就在此時,新任的兵部右侍郎陳延皺眉問道:
“王樞密,下官有一問,我兵部軍情司這邊為何沒收到陛下密信?”
在趙鈺重掌大權后,兵部是六部之中受影響最大的。
原先的兵部尚書張六奇被革職查辦,夷滅三族,兵部右侍郎高詹自感年老力衰,辭官返鄉,兵部左侍郎陸憶安因資歷不足的緣故,繼續官居原職。
陳延原本是兵部員外郎,被破格提拔為兵部右侍郎。
在陸憶安在接到趙鈺旨意擔任沿江安撫使,北上前往關昊蒼部后,這兵部便由陳延負責主持。
“陳侍郎,陛下不走軍情司,自然有陛下的道理。這是陛下親手所書密信,諸位也都看看吧。”
王樸望了陳延一眼,淡淡說道。
陛下寄過來的密信其實有兩封,一封自然是平定苗疆叛亂的捷報,另一封則是關于軍中事務的。
那位治粟都尉淳于慶,是陛下讓輯事府著重關注的。
賀拔允將此事告知自己,也是認為自己乃陛下信重之人,且向來潔身自好,自不會與那些蟲豸沆瀣一氣。
在王樸這里碰了一個軟釘子,陳延悻悻的閉上了嘴巴。
等到內閣眾人將趙鈺密信看罷之后,王樸方才道:
“諸位看過密信,也應明白陛下的深謀遠慮。此事關乎我大楚國運,還望諸位同僚三緘其口,莫要向旁人提起。”
見王樸說得鄭重,眾人紛紛點頭。
“王樞密放心,我等知曉其間輕重。”
在座眾人都是明白人,知道如果陛下此計成功,那么齊國水軍定遭重創,沒個三五年根本恢復不過來,這就為日后收復江北三府提供了大好良機。

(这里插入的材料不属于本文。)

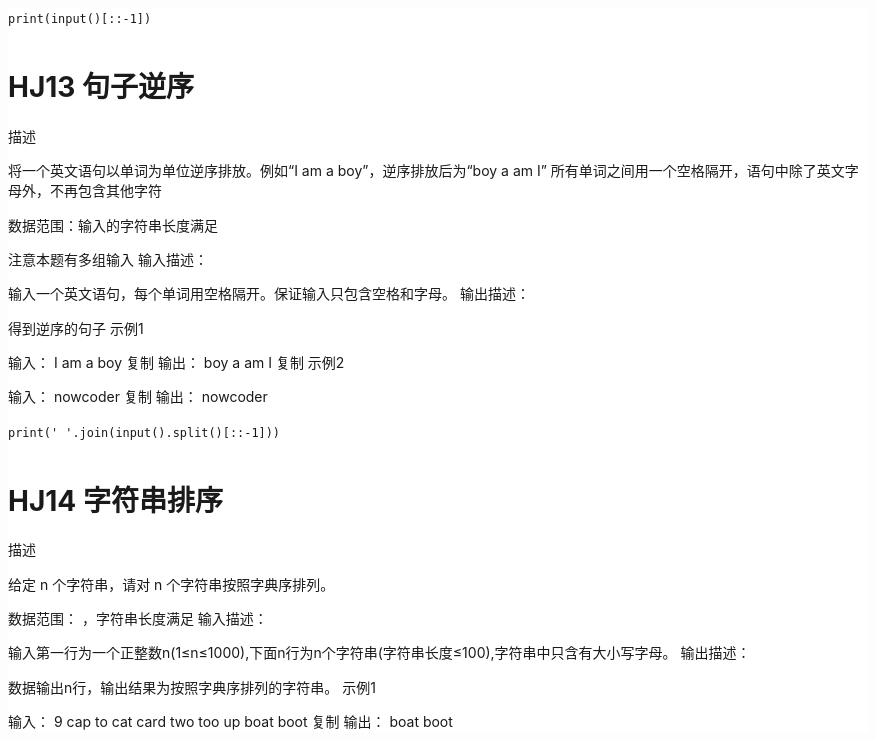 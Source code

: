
 ```python3
print(input()[::-1])
```

# HJ13 句子逆序
描述

将一个英文语句以单词为单位逆序排放。例如“I am a boy”，逆序排放后为“boy a am I”
所有单词之间用一个空格隔开，语句中除了英文字母外，不再包含其他字符

数据范围：输入的字符串长度满足 

注意本题有多组输入
输入描述：

输入一个英文语句，每个单词用空格隔开。保证输入只包含空格和字母。
输出描述：

得到逆序的句子
示例1

输入：
I am a boy
复制
输出：
boy a am I
复制
示例2

输入：
nowcoder
复制
输出：
nowcoder

```python3
print(' '.join(input().split()[::-1]))
```

# HJ14 字符串排序
描述

给定 n 个字符串，请对 n 个字符串按照字典序排列。

数据范围：  ，字符串长度满足 
输入描述：

输入第一行为一个正整数n(1≤n≤1000),下面n行为n个字符串(字符串长度≤100),字符串中只含有大小写字母。
输出描述：

数据输出n行，输出结果为按照字典序排列的字符串。
示例1

输入：
9
cap
to
cat
card
two
too
up
boat
boot
复制
输出：
boat
boot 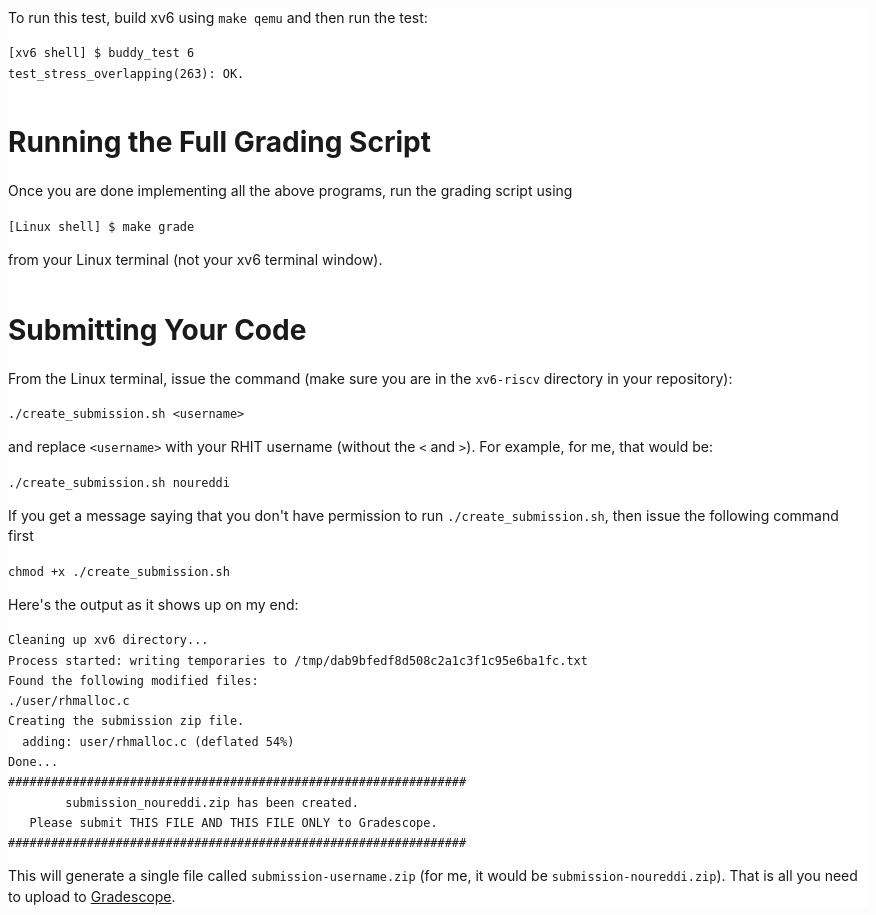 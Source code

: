 To run this test, build xv6 using `make qemu` and then run the test:
```shell
[xv6 shell] $ buddy_test 6
test_stress_overlapping(263): OK.
```

# Running the Full Grading Script

Once you are done implementing all the above programs, run the grading script
using
```shell
[Linux shell] $ make grade
```
from your Linux terminal (not your xv6 terminal window).

# Submitting Your Code

From the Linux terminal, issue the command (make sure you are in the `xv6-riscv`
directory in your repository):

  ```shell
  ./create_submission.sh <username>
  ```
and replace `<username>` with your RHIT username (without the `<` and `>`). For
example, for me, that would be:

  ```shell
  ./create_submission.sh noureddi
  ```

If you get a message saying that you don't have permission to run
`./create_submission.sh`, then issue the following command first 

  ```shell
  chmod +x ./create_submission.sh
  ```

Here's the output as it shows up on my end:

  ```
  Cleaning up xv6 directory...
  Process started: writing temporaries to /tmp/dab9bfedf8d508c2a1c3f1c95e6ba1fc.txt
  Found the following modified files:
  ./user/rhmalloc.c
  Creating the submission zip file.
    adding: user/rhmalloc.c (deflated 54%)
  Done...
  ################################################################
          submission_noureddi.zip has been created.
     Please submit THIS FILE AND THIS FILE ONLY to Gradescope.
  ################################################################
  ```

This will generate a single file called `submission-username.zip` (for me, it
would be `submission-noureddi.zip`). That is all you need to upload to
[Gradescope]({{site.gradescope_url}}).
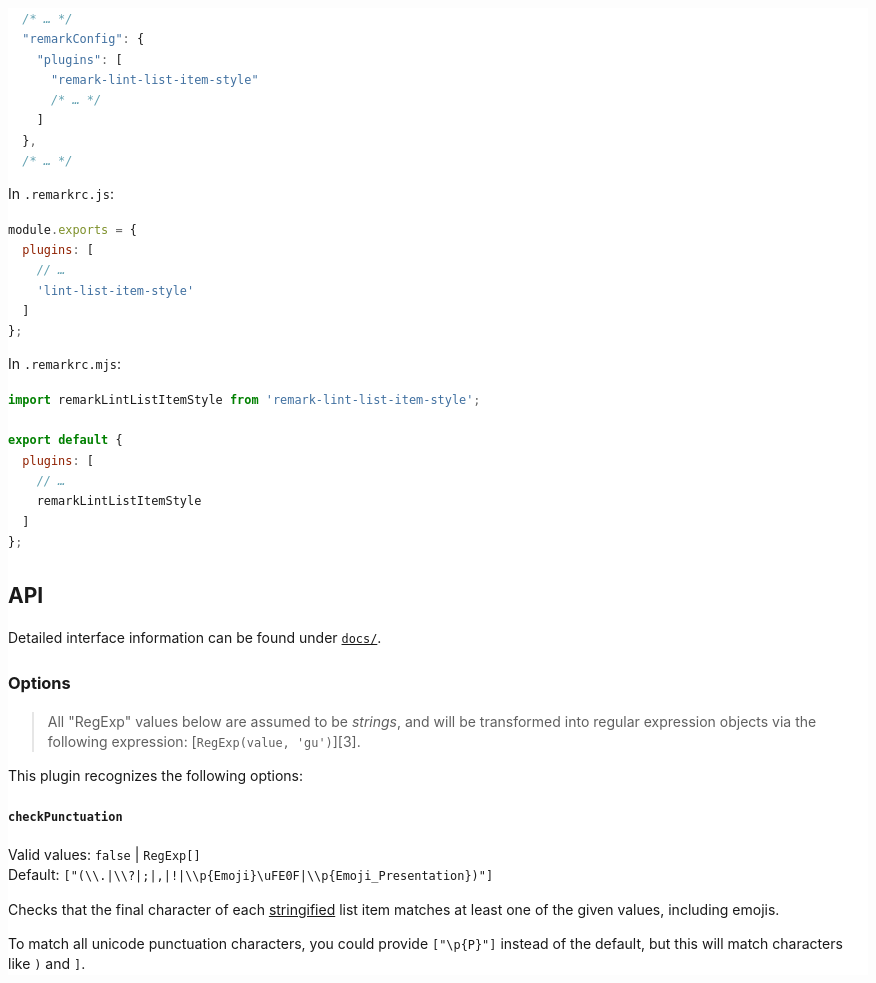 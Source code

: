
 ```javascript
  /* … */
  "remarkConfig": {
    "plugins": [
      "remark-lint-list-item-style"
      /* … */
    ]
  },
  /* … */
```

In `.remarkrc.js`:

```javascript
module.exports = {
  plugins: [
    // …
    'lint-list-item-style'
  ]
};
```

In `.remarkrc.mjs`:

```javascript
import remarkLintListItemStyle from 'remark-lint-list-item-style';

export default {
  plugins: [
    // …
    remarkLintListItemStyle
  ]
};
```

## API

Detailed interface information can be found under [`docs/`][x-repo-docs].

### Options

> All "RegExp" values below are assumed to be _strings_, and will be transformed
> into regular expression objects via the following expression:
> [`RegExp(value, 'gu')`][3].

This plugin recognizes the following options:

#### `checkPunctuation`

Valid values: `false` | `RegExp[]`\
Default: `["(\\.|\\?|;|,|!|\\p{Emoji}\uFE0F|\\p{Emoji_Presentation})"]`

Checks that the final character of each [stringified][4] list item matches at
least one of the given values, including emojis.

To match all unicode punctuation characters, you could provide `["\p{P}"]`
instead of the default, but this will match characters like `)` and `]`.


[1]: https://example.com
[1]: https://example.com
[x-badge-blm-image]: https://xunn.at/badge-blm 'Join the movement!'
[x-badge-blm-link]: https://xunn.at/donate-blm
[x-badge-codecov-link]: https://codecov.io/gh/Xunnamius/unified-utils
[x-badge-downloads-link]: https://npmtrends.com/remark-lint-list-item-style
[x-badge-npm-link]: https://npm.im/remark-lint-list-item-style
[x-badge-repo-link]: https://github.com/Xunnamius/unified-utils
[x-pkg-tree-shaking]: https://webpack.js.org/guides/tree-shaking
[x-repo-contributing]: /CONTRIBUTING.md
[x-repo-contributors]: /README.md#contributors
[x-repo-docs]: docs
[x-repo-license]: ./LICENSE
[x-repo-package-json]: package.json
[x-repo-pr-compare]: https://github.com/Xunnamius/unified-utils/compare
[x-repo-sponsor]: https://github.com/sponsors/Xunnamius
[x-repo-support]: /.github/SUPPORT.md
[1]: https://github.com/remarkjs/remark-lint
[4]: https://github.com/syntax-tree/mdast-util-to-string
[5]: #checkPunctuation
[6]: https://github.com/syntax-tree/mdast#listitem
[7]: https://github.com/syntax-tree/mdast#inlinecode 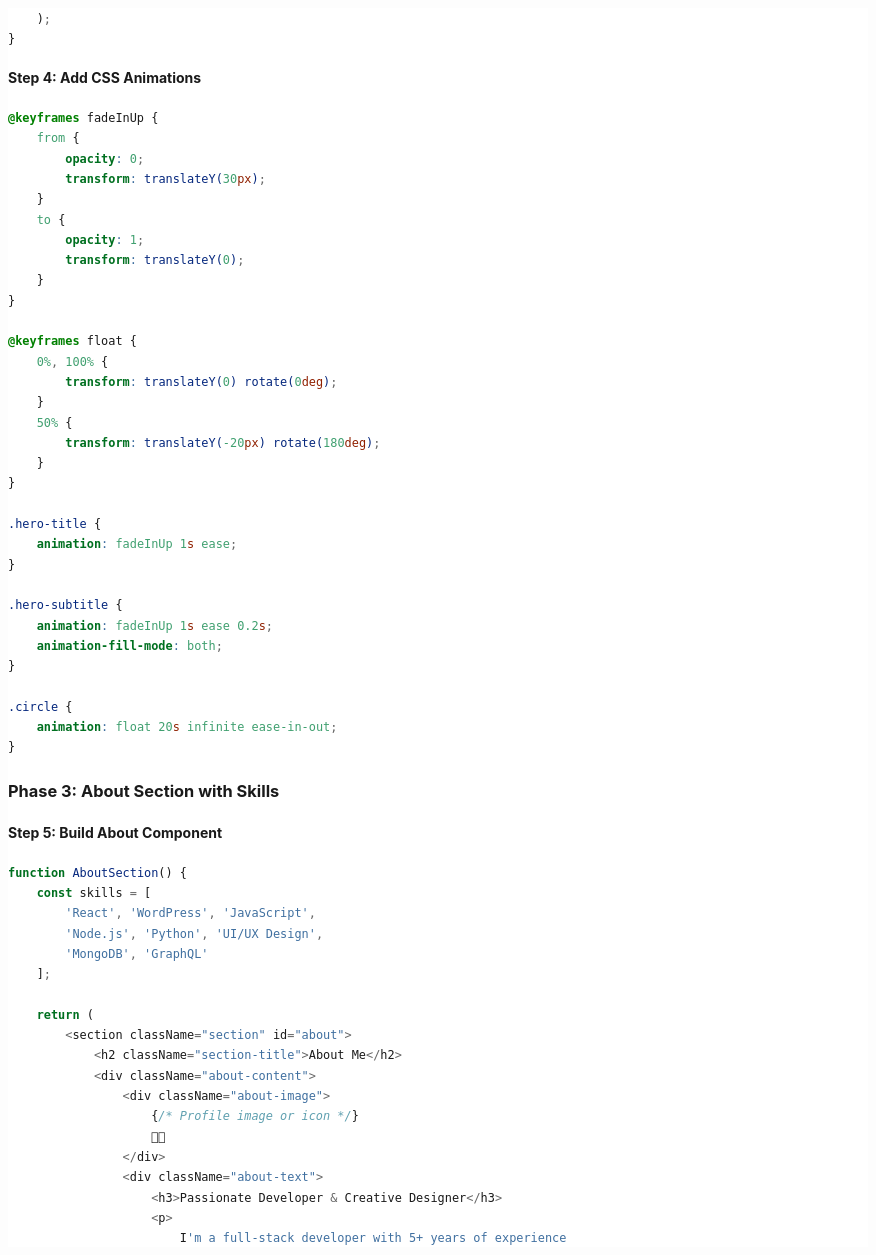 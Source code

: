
 ```javascript
    );
}
```

#### Step 4: Add CSS Animations
```css
@keyframes fadeInUp {
    from {
        opacity: 0;
        transform: translateY(30px);
    }
    to {
        opacity: 1;
        transform: translateY(0);
    }
}

@keyframes float {
    0%, 100% { 
        transform: translateY(0) rotate(0deg); 
    }
    50% { 
        transform: translateY(-20px) rotate(180deg); 
    }
}

.hero-title {
    animation: fadeInUp 1s ease;
}

.hero-subtitle {
    animation: fadeInUp 1s ease 0.2s;
    animation-fill-mode: both;
}

.circle {
    animation: float 20s infinite ease-in-out;
}
```

### Phase 3: About Section with Skills

#### Step 5: Build About Component
```javascript
function AboutSection() {
    const skills = [
        'React', 'WordPress', 'JavaScript', 
        'Node.js', 'Python', 'UI/UX Design', 
        'MongoDB', 'GraphQL'
    ];
    
    return (
        <section className="section" id="about">
            <h2 className="section-title">About Me</h2>
            <div className="about-content">
                <div className="about-image">
                    {/* Profile image or icon */}
                    👨‍💻
                </div>
                <div className="about-text">
                    <h3>Passionate Developer & Creative Designer</h3>
                    <p>
                        I'm a full-stack developer with 5+ years of experience 
``` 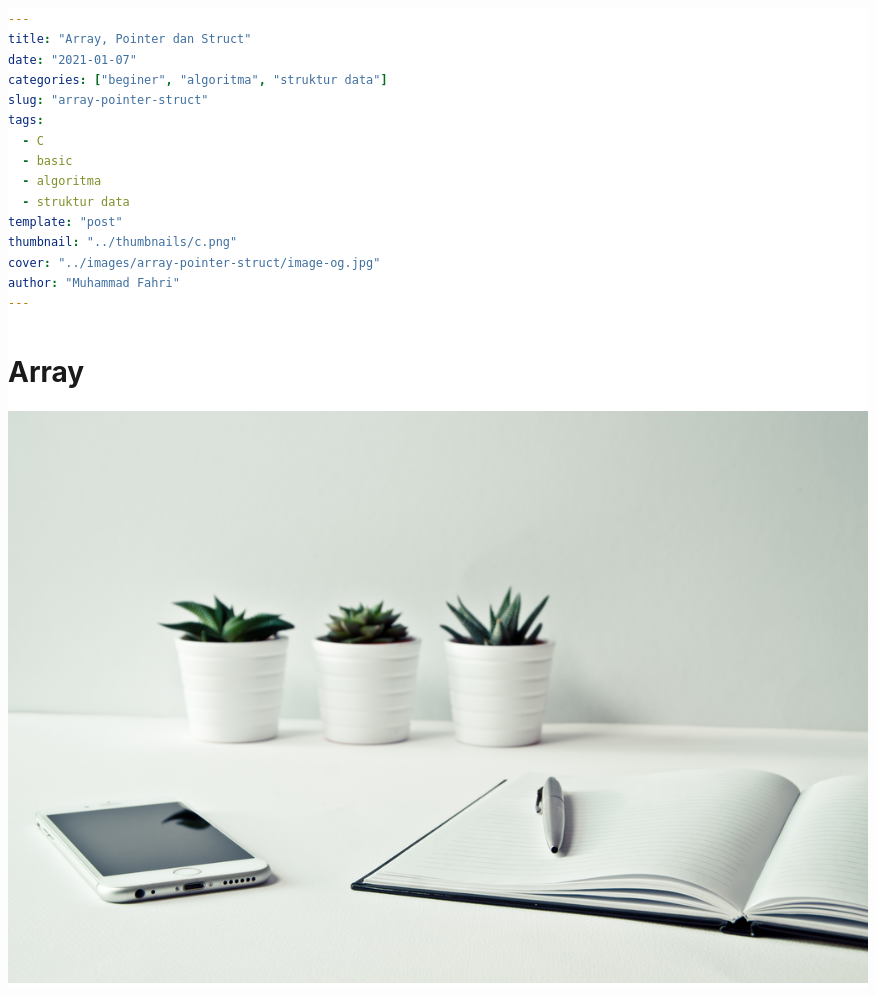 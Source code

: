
 ```yaml
---
title: "Array, Pointer dan Struct"
date: "2021-01-07"
categories: ["beginer", "algoritma", "struktur data"]
slug: "array-pointer-struct"
tags:
  - C
  - basic
  - algoritma
  - struktur data
template: "post"
thumbnail: "../thumbnails/c.png"
cover: "../images/array-pointer-struct/image-og.jpg"
author: "Muhammad Fahri"
---
```


# Array

![array](../images/array-pointer-struct/image-og.jpg)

若是在陛下一朝能收復江北三府,一雪往日之恥,那他們這些人也算是史書有名了。
“諸位明白就好。”王樸笑道,“既如此,那本樞密就不用太費口舌了。”
說著,王樸看向戶部尚書周瑞,拱手道:
“周尚書,還請尚書準備好糧秣,以其他名義運往陛下和關鎮國處。”
看著周瑞,王樸不得不感嘆,誰讓人家生了兩個好女兒呢。
這整個戶部,原戶部尚書馬辛夷作為叛王一黨,同樣被革職抄家,戶部右侍郎秦克戎是齊國間諜,暴露后自殺身亡。
這周瑞原本也是叛王一黨,只因陛下不愿因黃景明一事牽連太甚,這才只誅首惡。
誰曾想,這位周大人時來運轉,后宮選秀時,他家的兩個女兒盡數被陛下看上,不僅入宮做了娘娘,而且還頗為得寵。
陛下看在那兩位娘娘面上,又見這位周大人頗有才干,方才將他暫時安置在了戶部尚書的位置上。
而周瑞也沒有辜負陛下的期望,在步騭等人的幫助下,將戶部打理得井井有條。
“王樞密放心便是,老夫絕對會將此事辦妥貼的。”
面對王樸這位簡在帝心的重臣,周瑞絲毫不敢輕視,連忙拱手說道。